Le Conseil économique, social et environnemental (CESER) de Bretagne vient de sortir une phénoménale étude (300 pages) sur les espaces publics. Mais en ce 18 juillet, par 34° à l’ombre, difficile d’aller lire un tel pavé dans le jardin… allons donc plutôt faire des travaux pratiques à la plage, et même à la nage.
Cette plage, avec ses 73 m de long d’une cale à l’autre, est une de ces innombrables petites plages bretonnes au caractère confidentiel, fréquentées surtout par les habitants et aussi par quelques touristes initiés. Elle s’ouvre sur une lagune peu profonde, qui assèche à basse mer et se réchauffe vite, permettant de grappiller quelques précieux degrés par rapport à l’océan encore frisquet. Cet après-midi, c’est marée haute et l’étroite bande de sable fait le plein avec environ 70 personnes, venues pour la plupart à vélo ou à pied. A la différence de l’océan tout proche, de l’autre côté du cordon littoral qui délimite le bras de mer, l’ambiance sonore n’est pas dominée par le bruit des vagues, mais par celui des conversations et par les cris des enfants, mêlés aux cliquetis de drisses et aux cris de sternes en pêche. Derrière la plage, une rangée de bancs est adossée aux murs des maisons riveraines ; c’est aussi un lieu où l’on cause, et depuis lequel on peut observer et commenter tout ce qui se passe sur la plage – et chacun sait qu’il n’y a rien de plus captivant que de regarder les gens, si ce n’est de faire des commentaires sur les gens.

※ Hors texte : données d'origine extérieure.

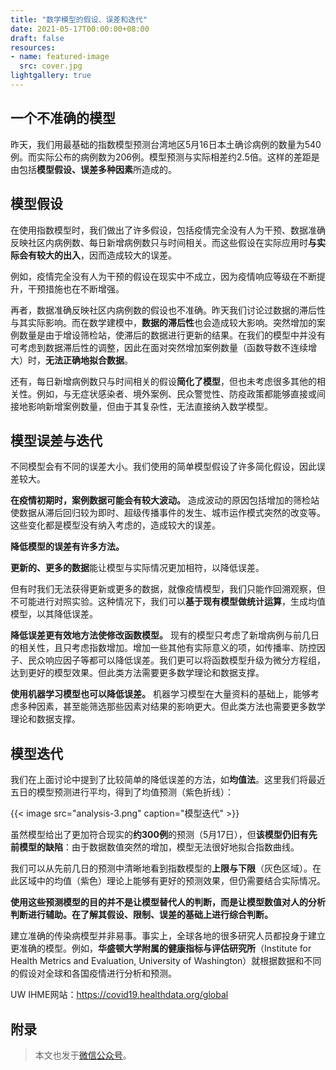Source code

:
 ```yaml
---
title: "数学模型的假设、误差和迭代"
date: 2021-05-17T00:00:00+08:00
draft: false
resources:
- name: featured-image
  src: cover.jpg
lightgallery: true
---
```


## 一个不准确的模型

昨天，我们用最基础的指数模型预测台湾地区5月16日本土确诊病例的数量为540例。而实际公布的病例数为206例。模型预测与实际相差约2.5倍。这样的差距是由包括**模型假设、误差多种因素**所造成的。

## 模型假设

在使用指数模型时，我们做出了许多假设，包括疫情完全没有人为干预、数据准确反映社区内病例数、每日新增病例数只与时间相关。而这些假设在实际应用时**与实际会有较大的出入**，因而造成较大的误差。

例如，疫情完全没有人为干预的假设在现实中不成立，因为疫情响应等级在不断提升，干预措施也在不断增强。

再者，数据准确反映社区内病例数的假设也不准确。昨天我们讨论过数据的滞后性与其实际影响。而在数学建模中，**数据的滞后性**也会造成较大影响。突然增加的案例数量是由于增设筛检站，使滞后的数据进行更新的结果。在我们的模型中并没有可考虑到数据滞后性的调整，因此在面对突然增加案例数量（函数导数不连续增大）时，**无法正确地拟合数据**。

还有，每日新增病例数只与时间相关的假设**简化了模型**，但也未考虑很多其他的相关性。例如，与无症状感染者、境外案例、民众警觉性、防疫政策都能够直接或间接地影响新增案例数量，但由于其复杂性，无法直接纳入数学模型。

## 模型误差与迭代

不同模型会有不同的误差大小。我们使用的简单模型假设了许多简化假设，因此误差较大。

**在疫情初期时，案例数据可能会有较大波动。** 造成波动的原因包括增加的筛检站使数据从滞后回归较为即时、超级传播事件的发生、城市运作模式突然的改变等。这些变化都是模型没有纳入考虑的，造成较大的误差。

**降低模型的误差有许多方法。**

**更新的、更多的数据**能让模型与实际情况更加相符，以降低误差。

但有时我们无法获得更新或更多的数据，就像疫情模型，我们只能作回溯观察，但不可能进行对照实验。这种情况下，我们可以**基于现有模型做统计运算**，生成均值模型，以其降低误差。

**降低误差更有效地方法使修改函数模型。** 现有的模型只考虑了新增病例与前几日的相关性，且只考虑指数增加。增加一些其他有实际意义的项，如传播率、防控因子、民众响应因子等都可以降低误差。我们更可以将函数模型升级为微分方程组，达到更好的模型效果。但此类方法需要更多数学理论和数据支撑。

**使用机器学习模型也可以降低误差。** 机器学习模型在大量资料的基础上，能够考虑多种因素，甚至能筛选那些因素对结果的影响更大。但此类方法也需要更多数学理论和数据支撑。

## 模型迭代

我们在上面讨论中提到了比较简单的降低误差的方法，如**均值法**。这里我们将最近五日的模型预测进行平均，得到了均值预测（紫色折线）：

{{< image src="analysis-3.png" caption="模型迭代" >}}

虽然模型给出了更加符合现实的**约300例**的预测（5月17日），但**该模型仍旧有先前模型的缺陷**：由于数据数值突然的增加，模型无法很好地拟合指数曲线。

我们可以从先前几日的预测中清晰地看到指数模型的**上限与下限**（灰色区域）。在此区域中的均值（紫色）理论上能够有更好的预测效果，但仍需要结合实际情况。

**使用这些预测模型的目的并不是让模型替代人的判断，而是让模型数值对人的分析判断进行辅助。在了解其假设、限制、误差的基础上进行综合判断。**

建立准确的传染病模型并非易事。事实上，全球各地的很多研究人员都投身于建立更准确的模型。例如，**华盛顿大学附属的健康指标与评估研究所**（Institute for Health Metrics and Evaluation, University of Washington）就根据数据和不同的假设对全球和各国疫情进行分析和预测。

UW IHME网站：<https://covid19.healthdata.org/global>

## 附录

> 本文也发于[微信公众号](https://mp.weixin.qq.com/s/ZcPdMOMKjNd_FMsHSRLC2Q)。
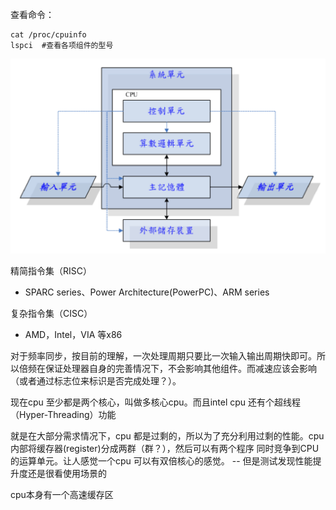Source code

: 查看命令：

```shell
cat /proc/cpuinfo
lspci  #查看各项组件的型号
```





![结构图](image-20191208190835657.png)

精简指令集（RISC）

- SPARC series、Power Architecture(PowerPC)、ARM series

复杂指令集（CISC）

- AMD，Intel，VIA 等x86



对于频率同步，按目前的理解，一次处理周期只要比一次输入输出周期快即可。所以倍频在保证处理器自身的完善情况下，不会影响其他组件。而减速应该会影响（或者通过标志位来标识是否完成处理？）。



现在cpu 至少都是两个核心，叫做多核心cpu。而且intel cpu 还有个超线程（Hyper-Threading）功能

就是在大部分需求情况下，cpu 都是过剩的，所以为了充分利用过剩的性能。cpu 内部将缓存器(register)分成两群（群？），然后可以有两个程序 同时竞争到CPU的运算单元。让人感觉一个cpu 可以有双倍核心的感觉。 -- 但是测试发现性能提升度还是很看使用场景的



cpu本身有一个高速缓存区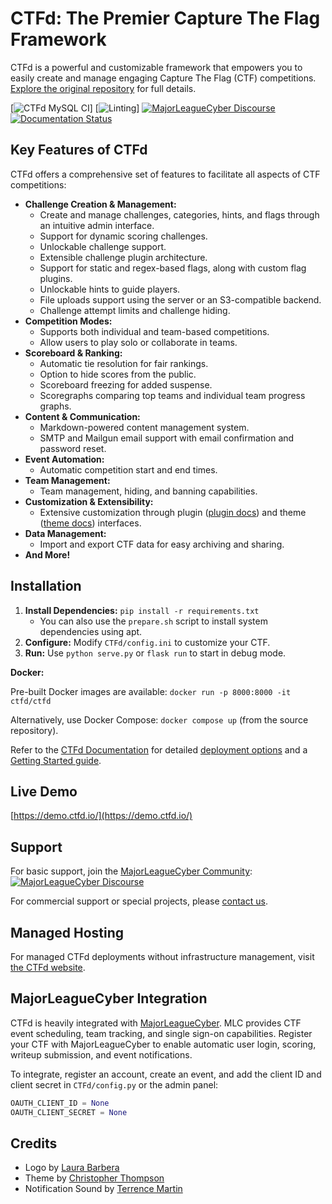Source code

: # CTFd: The Premier Capture The Flag Framework

CTFd is a powerful and customizable framework that empowers you to easily create and manage engaging Capture The Flag (CTF) competitions.  [Explore the original repository](https://github.com/CTFd/CTFd) for full details.

[![CTFd MySQL CI](https://github.com/CTFd/CTFd/workflows/CTFd%20MySQL%20CI/badge.svg?branch=master)]
[![Linting](https://github.com/CTFd/CTFd/workflows/Linting/badge.svg?branch=master)]
[![MajorLeagueCyber Discourse](https://img.shields.io/discourse/status?server=https%3A%2F%2Fcommunity.majorleaguecyber.org%2F)](https://community.majorleaguecyber.org/)
[![Documentation Status](https://api.netlify.com/api/v1/badges/6d10883a-77bb-45c1-a003-22ce1284190e/deploy-status)](https://docs.ctfd.io)

## Key Features of CTFd

CTFd offers a comprehensive set of features to facilitate all aspects of CTF competitions:

*   **Challenge Creation & Management:**
    *   Create and manage challenges, categories, hints, and flags through an intuitive admin interface.
    *   Support for dynamic scoring challenges.
    *   Unlockable challenge support.
    *   Extensible challenge plugin architecture.
    *   Support for static and regex-based flags, along with custom flag plugins.
    *   Unlockable hints to guide players.
    *   File uploads support using the server or an S3-compatible backend.
    *   Challenge attempt limits and challenge hiding.
*   **Competition Modes:**
    *   Supports both individual and team-based competitions.
    *   Allow users to play solo or collaborate in teams.
*   **Scoreboard & Ranking:**
    *   Automatic tie resolution for fair rankings.
    *   Option to hide scores from the public.
    *   Scoreboard freezing for added suspense.
    *   Scoregraphs comparing top teams and individual team progress graphs.
*   **Content & Communication:**
    *   Markdown-powered content management system.
    *   SMTP and Mailgun email support with email confirmation and password reset.
*   **Event Automation:**
    *   Automatic competition start and end times.
*   **Team Management:**
    *   Team management, hiding, and banning capabilities.
*   **Customization & Extensibility:**
    *   Extensive customization through plugin ([plugin docs](https://docs.ctfd.io/docs/plugins/overview)) and theme ([theme docs](https://docs.ctfd.io/docs/themes/overview)) interfaces.
*   **Data Management:**
    *   Import and export CTF data for easy archiving and sharing.
*   **And More!**

## Installation

1.  **Install Dependencies:** `pip install -r requirements.txt`
    *   You can also use the `prepare.sh` script to install system dependencies using apt.
2.  **Configure:** Modify `CTFd/config.ini` to customize your CTF.
3.  **Run:** Use `python serve.py` or `flask run` to start in debug mode.

**Docker:**

Pre-built Docker images are available: `docker run -p 8000:8000 -it ctfd/ctfd`

Alternatively, use Docker Compose: `docker compose up` (from the source repository).

Refer to the [CTFd Documentation](https://docs.ctfd.io/) for detailed [deployment options](https://docs.ctfd.io/docs/deployment/installation) and a [Getting Started guide](https://docs.ctfd.io/tutorials/getting-started/).

## Live Demo

[https://demo.ctfd.io/](https://demo.ctfd.io/)

## Support

For basic support, join the [MajorLeagueCyber Community](https://community.majorleaguecyber.org/): [![MajorLeagueCyber Discourse](https://img.shields.io/discourse/status?server=https%3A%2F%2Fcommunity.majorleaguecyber.org%2F)](https://community.majorleaguecyber.org/)

For commercial support or special projects, please [contact us](https://ctfd.io/contact/).

## Managed Hosting

For managed CTFd deployments without infrastructure management, visit [the CTFd website](https://ctfd.io/).

## MajorLeagueCyber Integration

CTFd is heavily integrated with [MajorLeagueCyber](https://majorleaguecyber.org/).  MLC provides CTF event scheduling, team tracking, and single sign-on capabilities. Register your CTF with MajorLeagueCyber to enable automatic user login, scoring, writeup submission, and event notifications.

To integrate, register an account, create an event, and add the client ID and client secret in `CTFd/config.py` or the admin panel:

```python
OAUTH_CLIENT_ID = None
OAUTH_CLIENT_SECRET = None
```

## Credits

*   Logo by [Laura Barbera](http://www.laurabb.com/)
*   Theme by [Christopher Thompson](https://github.com/breadchris)
*   Notification Sound by [Terrence Martin](https://soundcloud.com/tj-martin-composer)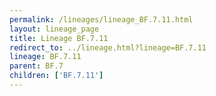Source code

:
 ```yaml
---
permalink: /lineages/lineage_BF.7.11.html
layout: lineage_page
title: Lineage BF.7.11
redirect_to: ../lineage.html?lineage=BF.7.11
lineage: BF.7.11
parent: BF.7
children: ['BF.7.11']
---
```

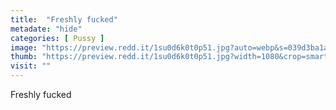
 ```yaml
---
title:  "Freshly fucked"
metadate: "hide"
categories: [ Pussy ]
image: "https://preview.redd.it/1su0d6k0t0p51.jpg?auto=webp&s=039d3ba1a685ac5585667e3f47088b00eb807370"
thumb: "https://preview.redd.it/1su0d6k0t0p51.jpg?width=1080&crop=smart&auto=webp&s=d07f7be39434532f62f7fe06fbfacd3f19da527c"
visit: ""
---
```

Freshly fucked
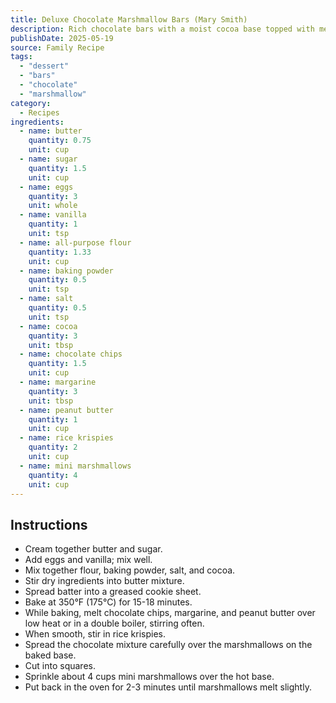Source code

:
 ```yaml
---
title: Deluxe Chocolate Marshmallow Bars (Mary Smith)
description: Rich chocolate bars with a moist cocoa base topped with melted chocolate, peanut butter, and crispy rice krispies, finished with marshmallows.
publishDate: 2025-05-19
source: Family Recipe
tags:
  - "dessert"
  - "bars"
  - "chocolate"
  - "marshmallow"
category:
  - Recipes
ingredients:
  - name: butter
    quantity: 0.75
    unit: cup
  - name: sugar
    quantity: 1.5
    unit: cup
  - name: eggs
    quantity: 3
    unit: whole
  - name: vanilla
    quantity: 1
    unit: tsp
  - name: all-purpose flour
    quantity: 1.33
    unit: cup
  - name: baking powder
    quantity: 0.5
    unit: tsp
  - name: salt
    quantity: 0.5
    unit: tsp
  - name: cocoa
    quantity: 3
    unit: tbsp
  - name: chocolate chips
    quantity: 1.5
    unit: cup
  - name: margarine
    quantity: 3
    unit: tbsp
  - name: peanut butter
    quantity: 1
    unit: cup
  - name: rice krispies
    quantity: 2
    unit: cup
  - name: mini marshmallows
    quantity: 4
    unit: cup
---
```


## Instructions

- Cream together butter and sugar.
- Add eggs and vanilla; mix well.
- Mix together flour, baking powder, salt, and cocoa.
- Stir dry ingredients into butter mixture.
- Spread batter into a greased cookie sheet.
- Bake at 350°F (175°C) for 15-18 minutes.
- While baking, melt chocolate chips, margarine, and peanut butter over low heat or in a double boiler, stirring often.
- When smooth, stir in rice krispies.
- Spread the chocolate mixture carefully over the marshmallows on the baked base.
- Cut into squares.
- Sprinkle about 4 cups mini marshmallows over the hot base.
- Put back in the oven for 2-3 minutes until marshmallows melt slightly.
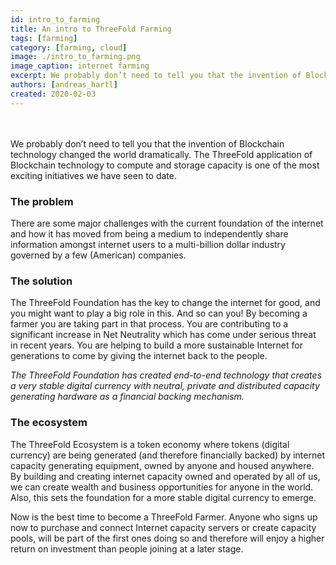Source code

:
 ```yaml
---
id: intro_to_farming
title: An intro to ThreeFold Farming
tags: [farming]
category: [farming, cloud]
image: ./intro_to_farming.png
image_caption: internet farming
excerpt: We probably don’t need to tell you that the invention of Blockchain technology changed the world dramatically..
authors: [andreas_hartl]
created: 2020-02-03
---
```

<br/>
<br/>
We probably don’t need to tell you that the invention of Blockchain technology changed the world dramatically. The ThreeFold application of Blockchain technology to compute and storage capacity is one of the most exciting initiatives we have seen to date.

### The problem
There are some major challenges with the current foundation of the internet and how it has moved from being a medium to independently share information amongst internet users to a multi-billion dollar industry governed by a few (American) companies.

### The solution
The ThreeFold Foundation has the key to change the internet for good, and you might want to play a big role in this. And so can you! By becoming a farmer you are taking part in that process. You are contributing to a significant increase in Net Neutrality which has come under serious threat in recent years. You are helping to build a more sustainable Internet for generations to come by giving the internet back to the people.

_The ThreeFold Foundation has created end-to-end technology that creates a very stable digital currency with neutral, private and distributed capacity generating hardware as a financial backing mechanism._

### The ecosystem
The ThreeFold Ecosystem is a token economy where tokens (digital currency) are being generated (and therefore financially backed) by internet capacity generating equipment, owned by anyone and housed anywhere. By building and creating internet capacity owned and operated by all of us, we can create wealth and business opportunities for anyone in the world. Also, this sets the foundation for a more stable digital currency to emerge.

Now is the best time to become a ThreeFold Farmer. Anyone who signs up now to purchase and connect Internet capacity servers or create capacity pools, will be part of the first ones doing so and therefore will enjoy a higher return on investment than people joining at a later stage.
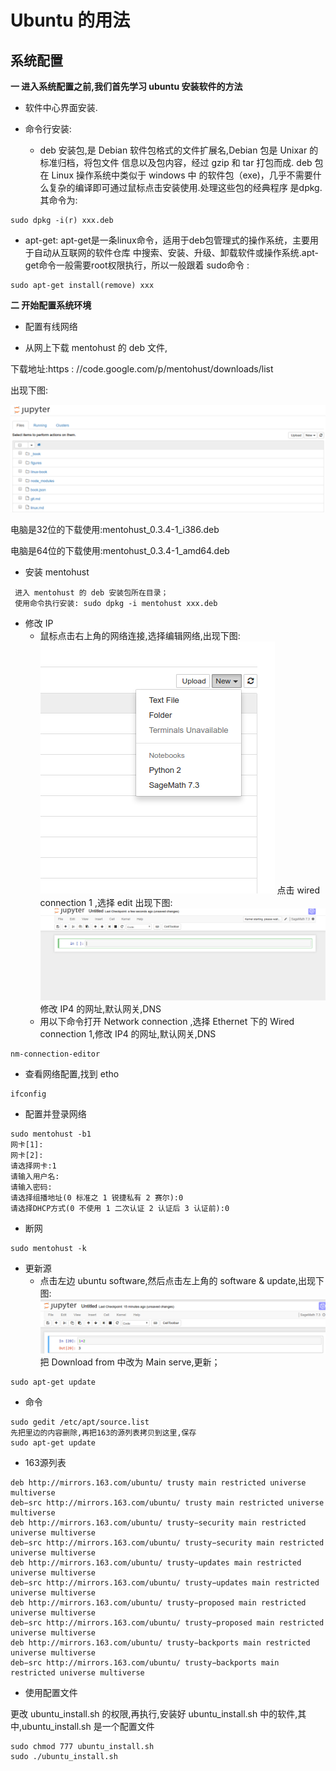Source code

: # Ubuntu 的用法

## 系统配置

**一   进入系统配置之前,我们首先学习 ubuntu 安装软件的方法**

* 软件中心界面安装.
 
* 命令行安装:
  * deb 安装包,是 Debian 软件包格式的文件扩展名,Debian 包是 Unixar 的标准归档，将包文件
信息以及包内容，经过 gzip 和 tar 打包而成. deb 包在 Linux 操作系统中类似于 windows 中
的软件包（exe)，几乎不需要什么复杂的编译即可通过鼠标点击安装使用.处理这些包的经典程序
是dpkg.其命令为:
```
sudo dpkg -i(r) xxx.deb
```
  * apt-get:
 apt-get是一条linux命令，适用于deb包管理式的操作系统，主要用于自动从互联网的软件仓库
中搜索、安装、升级、卸载软件或操作系统.apt-get命令一般需要root权限执行，所以一般跟着
sudo命令 :

```
sudo apt-get install(remove) xxx
```

**二  开始配置系统环境**

* 配置有线网络

* 从网上下载 mentohust 的 deb 文件,

下载地址:https : //code.google.com/p/mentohust/downloads/list

出现下图:

![](./figures/1.png)

电脑是32位的下载使用:mentohust_0.3.4-1_i386.deb

电脑是64位的下载使用:mentohust_0.3.4-1_amd64.deb

* 安装 mentohust 
```
 进入 mentohust 的 deb 安装包所在目录；
 使用命令执行安装: sudo dpkg -i mentohust xxx.deb
```
  * 修改 IP 
    * 鼠标点击右上角的网络连接,选择编辑网络,出现下图:
 ![](./figures/2.png)
 点击 wired connection 1 ,选择 edit 出现下图:
 ![](./figures/3.png)
修改 IP4 的网址,默认网关,DNS
    * 用以下命令打开 Network connection ,选择 Ethernet 下的 Wired connection 1,修改 IP4 的网址,默认网关,DNS
```
nm-connection-editor
```
  * 查看网络配置,找到 etho
```
ifconfig
```
  * 配置并登录网络
```
sudo mentohust -b1
网卡[1]:
网卡[2]:
请选择网卡:1
请输入用户名:
请输入密码:
请选择组播地址(0 标准之 1 锐捷私有 2 赛尔):0
请选择DHCP方式(0 不使用 1 二次认证 2 认证后 3 认证前):0
```
  * 断网
```
sudo mentohust -k
```

* 更新源
  * 点击左边 ubuntu software,然后点击左上角的 software & update,出现下图:
![](./figures/4.png)
把 Download from 中改为 Main serve,更新；
```
sudo apt-get update
```
  * 命令
```
sudo gedit /etc/apt/source.list
先把里边的内容删除,再把163的源列表拷贝到这里,保存
sudo apt-get update
```
  * 163源列表
```
deb http://mirrors.163.com/ubuntu/ trusty main restricted universe multiverse
deb−src http://mirrors.163.com/ubuntu/ trusty main restricted universe multiverse
deb http://mirrors.163.com/ubuntu/ trusty−security main restricted universe multiverse
deb−src http://mirrors.163.com/ubuntu/ trusty−security main restricted universe multiverse
deb http://mirrors.163.com/ubuntu/ trusty−updates main restricted universe multiverse
deb−src http://mirrors.163.com/ubuntu/ trusty−updates main restricted universe multiverse
deb http://mirrors.163.com/ubuntu/ trusty−proposed main restricted universe multiverse
deb−src http://mirrors.163.com/ubuntu/ trusty−proposed main restricted universe multiverse
deb http://mirrors.163.com/ubuntu/ trusty−backports main restricted universe multiverse
deb−src http://mirrors.163.com/ubuntu/ trusty−backports main restricted universe multiverse
```

* 使用配置文件

更改 ubuntu_install.sh 的权限,再执行,安装好 ubuntu_install.sh 中的软件,其中,ubuntu_install.sh 是一个配置文件

```
sudo chmod 777 ubuntu_install.sh
sudo ./ubuntu_install.sh
```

Et il s’en passe, des choses ! La cale de droite sert de plongeoir à des enfants et pré-ados, sûrement du coin, qui passent des heures à se jeter à l’eau, tandis que des pêcheurs tentent leur chance au lancer et qu’un autre prend des crevettes à la balance. Un handicapé en fauteuil s’y installe pour voir le spectacle. La cale de gauche sert pour la mise à l’eau des embarcations et on y voit passer de tout : hors-bord, vieux gréement, canots de pêche-promenade, kayaks, planches à voile… dont les évolutions participent à l’animation. Entre les deux, on nage entre les bateaux au mouillage, on barbote, on se laisse bercer dans un radeau pneumatique. Sur la plage, on bronze, on bavarde, on joue avec les enfants, on prend le goûter, on lit, on balade le chien. Ma voisine de droite lit Détective tout en surveillant sa petite-fille qui ramasse des coquillages, celle de gauche négocie avec son mari une prolongation de baignade dans une énorme bouée rouge. Toutes les tranches d’âge sont également représentées, et sur le soir, une mémé riveraine vient faire son petit tour et raconter sa vie à qui veut bien l’écouter, même que quand elle était petite on ne lui donnait pas longtemps à vivre et qu’elle a toujours bon pied bon œil à plus de 85 ans, comme quoi…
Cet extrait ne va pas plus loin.